Federal Closed School Discharge is a U.S. Department of Education program that cancels federal student loans when the borrower’s school closed while they were enrolled or shortly after withdrawal. The standard window is 180 days before closure but has been extended for major closures including Corinthian Colleges (closed April 27, 2015 — eligibility for withdrawals after June 20, 2014) and ITT Technical Institute (closed September 6, 2016 — eligibility for withdrawals on or after May 6, 2016). The program is administered through StudentAid.gov and applies to Federal Direct, FFEL Program, and Perkins Loans (1986+), including Parent PLUS. Borrowers must have been unable to complete the program elsewhere. Schools with “group findings” — Corinthian (Everest, WyoTech, Heald), ITT Tech, Marinello Schools of Beauty, certain Art Institute campuses — can produce automatic discharge without individual applications. Borrower Defense to Repayment under 34 C.F.R. § 685.222 is a separate federal program for school misconduct that does not require school closure.

Private student loans do not qualify for federal Closed School Discharge but may qualify for relief under the FTC Holder Rule (16 C.F.R. § 433.2) — a completely separate legal track. The Holder Rule applies to private loans with a direct school-lender relationship — most commonly direct-to-school loans where funds went from the lender directly to the school. The FTC has explicitly stated the Holder Rule applies to higher education financing including vocational training. The CFPB Education Loan Ombudsman Report 2022 documented at length the gap between federal Borrower Defense relief and private loan discharge, with cases of borrowers receiving federal relief but being denied parallel private loan discharge despite Holder Rule applicability. Successful Holder Rule claims can result in cancellation of the remaining balance and refund capped at amount paid. Navient’s School Misconduct Discharge Application launched 2024 addresses some Holder Rule cases for its portfolio but denies ~80% of applicants per congressional investigations.
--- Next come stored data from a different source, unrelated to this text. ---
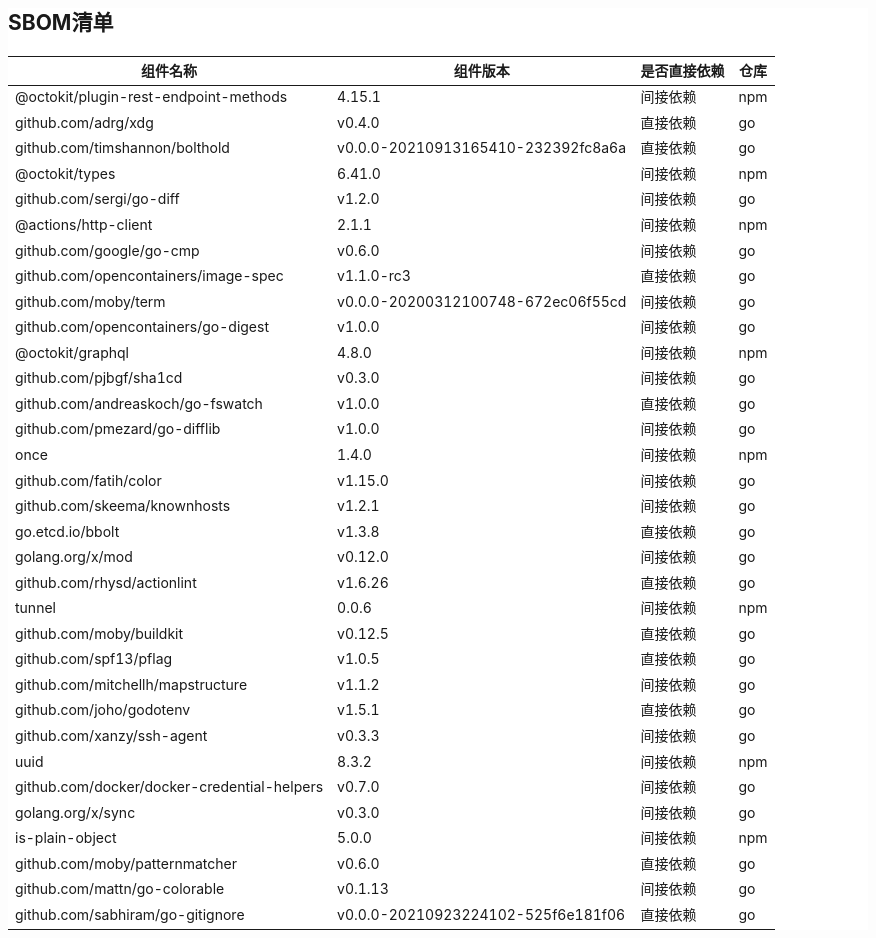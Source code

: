 


## SBOM清单

| 组件名称 | 组件版本 | 是否直接依赖 | 仓库 |
| -------- | -------- | ------------ | ---- |
|@octokit/plugin-rest-endpoint-methods|4.15.1|间接依赖|npm|
|github.com/adrg/xdg|v0.4.0|直接依赖|go|
|github.com/timshannon/bolthold|v0.0.0-20210913165410-232392fc8a6a|直接依赖|go|
|@octokit/types|6.41.0|间接依赖|npm|
|github.com/sergi/go-diff|v1.2.0|间接依赖|go|
|@actions/http-client|2.1.1|间接依赖|npm|
|github.com/google/go-cmp|v0.6.0|间接依赖|go|
|github.com/opencontainers/image-spec|v1.1.0-rc3|直接依赖|go|
|github.com/moby/term|v0.0.0-20200312100748-672ec06f55cd|间接依赖|go|
|github.com/opencontainers/go-digest|v1.0.0|间接依赖|go|
|@octokit/graphql|4.8.0|间接依赖|npm|
|github.com/pjbgf/sha1cd|v0.3.0|间接依赖|go|
|github.com/andreaskoch/go-fswatch|v1.0.0|直接依赖|go|
|github.com/pmezard/go-difflib|v1.0.0|间接依赖|go|
|once|1.4.0|间接依赖|npm|
|github.com/fatih/color|v1.15.0|间接依赖|go|
|github.com/skeema/knownhosts|v1.2.1|间接依赖|go|
|go.etcd.io/bbolt|v1.3.8|直接依赖|go|
|golang.org/x/mod|v0.12.0|间接依赖|go|
|github.com/rhysd/actionlint|v1.6.26|直接依赖|go|
|tunnel|0.0.6|间接依赖|npm|
|github.com/moby/buildkit|v0.12.5|直接依赖|go|
|github.com/spf13/pflag|v1.0.5|直接依赖|go|
|github.com/mitchellh/mapstructure|v1.1.2|间接依赖|go|
|github.com/joho/godotenv|v1.5.1|直接依赖|go|
|github.com/xanzy/ssh-agent|v0.3.3|间接依赖|go|
|uuid|8.3.2|间接依赖|npm|
|github.com/docker/docker-credential-helpers|v0.7.0|间接依赖|go|
|golang.org/x/sync|v0.3.0|间接依赖|go|
|is-plain-object|5.0.0|间接依赖|npm|
|github.com/moby/patternmatcher|v0.6.0|直接依赖|go|
|github.com/mattn/go-colorable|v0.1.13|间接依赖|go|
|github.com/sabhiram/go-gitignore|v0.0.0-20210923224102-525f6e181f06|直接依赖|go|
When discharge claims are denied — federal or private — backup paths run through FDCPA validation under 15 U.S.C. § 1692g, hardship settlement strengthened by closure documentation, and CFPB complaints. Private loans tied to closed schools are often decades old, transferred multiple times, and frequently have documentation gaps that cannot satisfy validation requirements; the practical result can be settlement at 30-50% of balance, removal of negative credit reporting, or practical unenforceability. Sustained congressional pressure from Senators Durbin and Warren and Representative Dean — including the April 2024 Durbin-Warren letter to Navient and the December 2024 Warren-Dean bicameral letter joining 24 lawmakers — has documented the discharge denial patterns and supports CFPB regulatory attention. The strongest approach often combines tracks: federal closed school discharge or automatic group findings for federal loans, parallel FTC Holder Rule claims for private loans, with FDCPA validation and settlement as backup. A free case review identifies which combination fits.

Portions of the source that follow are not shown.